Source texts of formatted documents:
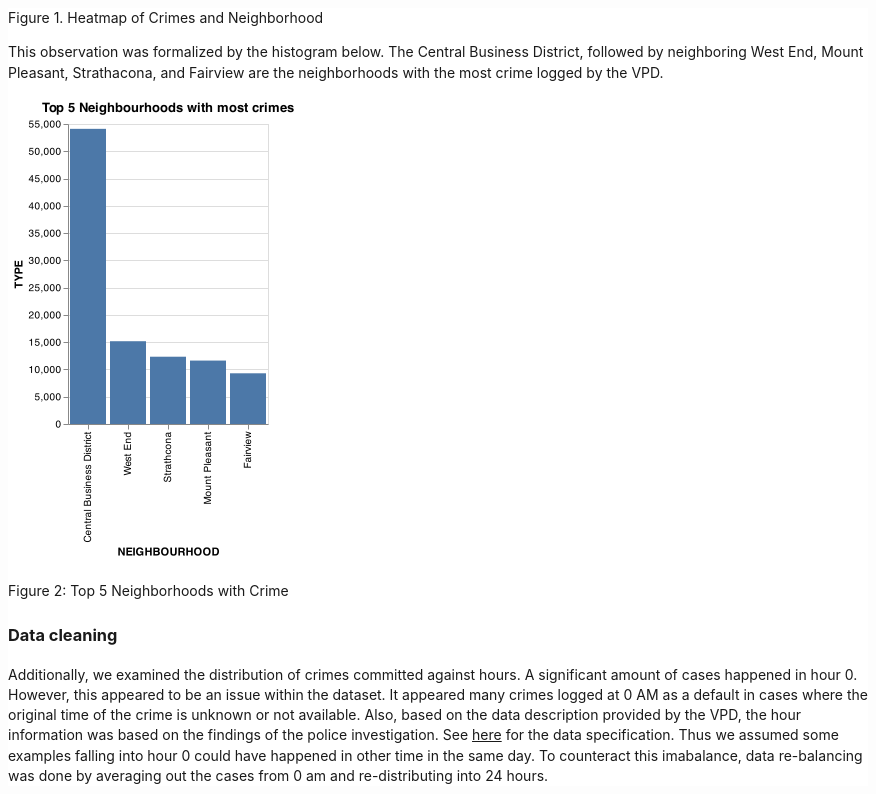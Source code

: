 Figure 1. Heatmap of Crimes and Neighborhood

This observation was formalized by the histogram below. The Central
Business District, followed by neighboring West End, Mount Pleasant,
Strathacona, and Fairview are the neighborhoods with the most crime
logged by the VPD.

![](../src/figure-eda/crime_top5.png)

Figure 2: Top 5 Neighborhoods with Crime

### Data cleaning

Additionally, we examined the distribution of crimes committed against
hours. A significant amount of cases happened in hour 0. However, this
appeared to be an issue within the dataset. It appeared many crimes
logged at 0 AM as a default in cases where the original time of the
crime is unknown or not available. Also, based on the data description
provided by the VPD, the hour information was based on the findings of
the police investigation. See
[here](../data/raw/VPD%20OpenData%20Crime%20Incidents%20Description.pdf)
for the data specification. Thus we assumed some examples falling into
hour 0 could have happened in other time in the same day. To counteract
this imabalance, data re-balancing was done by averaging out the cases
from 0 am and re-distributing into 24 hours.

Problem to solve:
Scan the records above for lines with the word "cases", then say how many there are, giving the number alone.

Solution:
3